By considering each number from $0$ to $2^n - 1$ as a vertex, and connecting vertices that differ by exactly one bit, we get a graph resembling a cube, as shown on the left in the figure below.
To find the optimal switch sequence, we need to trace a path through this graph that visits each vertex exactly once, which will give us the desired sequence.
Fundamentally distinct sequences of bit changes correspond to the three paths shown in the right-side figure.
In general, such paths are called Hamiltonian paths.
Taking into account symmetry, we find that even when restricted to paths starting at $000$, there are still $3 \cdot 3 \cdot 2 = 18$ distinct sequences (since there are 3 choices for the first step, 2 for the second).
General Case for $n$
Using the method described above for $n=3$, the problem can be interpreted as one of finding a Hamiltonian path for the $n$-dimensional hypercube graph.
For $n=2$, there were 2 possibilities, and for $n=3$, there are 18 distinct paths, so it’s likely that there are many such paths for larger $n$.

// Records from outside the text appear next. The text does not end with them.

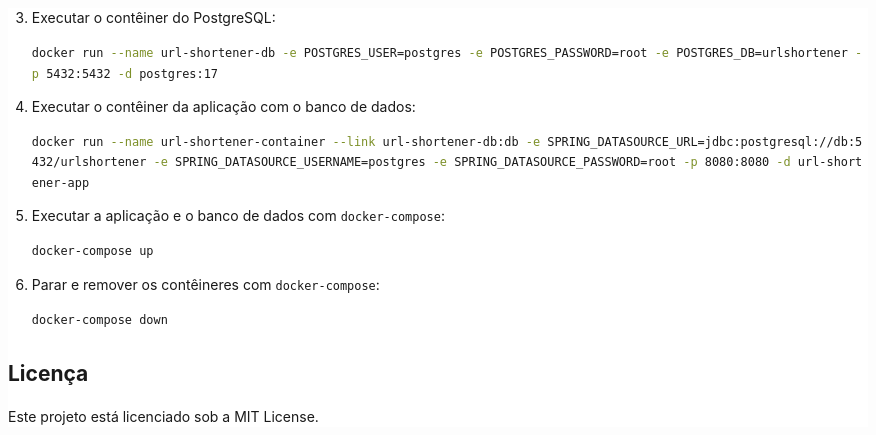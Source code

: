 3. Executar o contêiner do PostgreSQL:
   ```bash
   docker run --name url-shortener-db -e POSTGRES_USER=postgres -e POSTGRES_PASSWORD=root -e POSTGRES_DB=urlshortener -p 5432:5432 -d postgres:17
   ```

4. Executar o contêiner da aplicação com o banco de dados:
   ```bash
   docker run --name url-shortener-container --link url-shortener-db:db -e SPRING_DATASOURCE_URL=jdbc:postgresql://db:5432/urlshortener -e SPRING_DATASOURCE_USERNAME=postgres -e SPRING_DATASOURCE_PASSWORD=root -p 8080:8080 -d url-shortener-app
   ```

5. Executar a aplicação e o banco de dados com `docker-compose`:
   ```bash
   docker-compose up
   ```

6. Parar e remover os contêineres com `docker-compose`:
   ```bash
   docker-compose down
   ```

## Licença

Este projeto está licenciado sob a MIT License.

One possible approach to constructing such a sequence is to use the Hamiltonian path for the $(n-1)$-dimensional hypercube as a base.

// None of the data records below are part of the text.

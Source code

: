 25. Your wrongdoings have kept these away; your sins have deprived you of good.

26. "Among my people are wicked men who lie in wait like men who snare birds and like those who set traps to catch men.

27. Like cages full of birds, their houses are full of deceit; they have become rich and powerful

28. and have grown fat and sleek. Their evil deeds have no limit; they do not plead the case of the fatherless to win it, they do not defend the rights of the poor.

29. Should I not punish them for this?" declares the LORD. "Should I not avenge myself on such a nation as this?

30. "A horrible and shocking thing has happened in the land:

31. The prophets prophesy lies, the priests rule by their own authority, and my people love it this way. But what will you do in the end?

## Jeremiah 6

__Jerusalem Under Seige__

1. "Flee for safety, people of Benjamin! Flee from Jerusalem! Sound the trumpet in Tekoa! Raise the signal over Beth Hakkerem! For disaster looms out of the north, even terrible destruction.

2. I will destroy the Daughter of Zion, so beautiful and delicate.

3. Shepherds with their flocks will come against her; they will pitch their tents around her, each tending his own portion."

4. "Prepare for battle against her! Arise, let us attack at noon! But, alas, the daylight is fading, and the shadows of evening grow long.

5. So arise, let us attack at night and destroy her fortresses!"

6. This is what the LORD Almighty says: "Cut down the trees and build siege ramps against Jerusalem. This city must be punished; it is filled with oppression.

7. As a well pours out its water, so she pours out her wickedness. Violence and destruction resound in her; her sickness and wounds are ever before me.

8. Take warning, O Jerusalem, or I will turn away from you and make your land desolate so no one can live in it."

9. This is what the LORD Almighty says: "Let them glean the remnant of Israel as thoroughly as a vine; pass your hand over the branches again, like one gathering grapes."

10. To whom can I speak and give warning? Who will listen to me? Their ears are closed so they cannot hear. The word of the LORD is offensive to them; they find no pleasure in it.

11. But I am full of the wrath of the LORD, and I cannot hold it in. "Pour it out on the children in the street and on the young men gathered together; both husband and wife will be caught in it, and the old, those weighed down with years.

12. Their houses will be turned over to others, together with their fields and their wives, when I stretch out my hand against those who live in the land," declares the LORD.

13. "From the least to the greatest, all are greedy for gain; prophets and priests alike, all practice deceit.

After some thought, we can devise the following algorithm:
First, apply the known sequence to the lower $(n-1)$ bits while keeping the most significant bit at $0$.

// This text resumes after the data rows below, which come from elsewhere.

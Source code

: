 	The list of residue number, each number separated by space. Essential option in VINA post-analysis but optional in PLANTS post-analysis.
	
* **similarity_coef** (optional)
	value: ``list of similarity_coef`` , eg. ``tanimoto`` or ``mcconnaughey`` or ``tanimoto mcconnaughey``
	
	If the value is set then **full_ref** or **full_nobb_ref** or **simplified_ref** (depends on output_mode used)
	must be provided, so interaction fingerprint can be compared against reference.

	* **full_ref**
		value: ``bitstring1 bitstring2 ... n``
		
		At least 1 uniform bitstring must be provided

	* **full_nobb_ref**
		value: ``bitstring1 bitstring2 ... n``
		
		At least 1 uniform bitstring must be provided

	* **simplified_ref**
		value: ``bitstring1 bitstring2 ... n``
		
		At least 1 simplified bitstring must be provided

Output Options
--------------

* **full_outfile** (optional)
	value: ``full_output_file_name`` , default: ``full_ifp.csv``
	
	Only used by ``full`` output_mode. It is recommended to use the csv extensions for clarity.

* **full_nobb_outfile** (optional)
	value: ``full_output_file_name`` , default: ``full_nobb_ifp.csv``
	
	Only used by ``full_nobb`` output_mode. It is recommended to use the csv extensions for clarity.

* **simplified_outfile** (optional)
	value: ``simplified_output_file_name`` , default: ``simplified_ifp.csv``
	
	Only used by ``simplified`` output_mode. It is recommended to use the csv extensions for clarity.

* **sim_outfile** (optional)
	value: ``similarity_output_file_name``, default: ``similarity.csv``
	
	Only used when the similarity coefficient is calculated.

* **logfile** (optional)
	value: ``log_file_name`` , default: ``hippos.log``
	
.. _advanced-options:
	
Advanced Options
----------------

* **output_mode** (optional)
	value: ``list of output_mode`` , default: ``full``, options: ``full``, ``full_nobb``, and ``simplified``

Once we reach the end of the sequence, flip only the most significant bit to $1$.
Next, apply the reverse of the $(n-1)$-bit sequence to the lower bits.
For example, starting with the sequence for $n=1$ as ${0, 1}$, we can extend this algorithm to construct sequences for $n=2$, $3$, and $4$ as follows:
For $n=2$: ${00, 01, 11, 10}$ For $n=3$: ${000, 001, 011, 010, 110, 111, 101, 100}$ For $n=4$: ${0000, 0001, 0011, 0010, 0110, 0111, 0101, 0100, 1100, 1101, 1111, 1110, 1010, 1011, 1001, 1000}$
This algorithm allows us to generate an infinite sequence of numbers.
This sequence is commonly referred to as the Gray code.
The Number of Gray Codes
While “Gray code” often refers specifically to the sequence generated by the algorithm described above, the term can also refer more generally to any sequence in which adjacent terms differ by exactly one bit.
As we have seen, this is equivalent to finding a Hamiltonian path on the $n$-dimensional hypercube graph.
We’ve already determined that for $n=1$, there is 1 Gray code; for $n=2$, there are 2; and for $n=3$, there are 18. How does this number increase as $n$ grows?
- For $n=4$, there are 5,712 Gray codes.
- For $n=5$, there are 5,859,364,320.
The number grows rapidly.
This sequence is listed in OEIS A003043.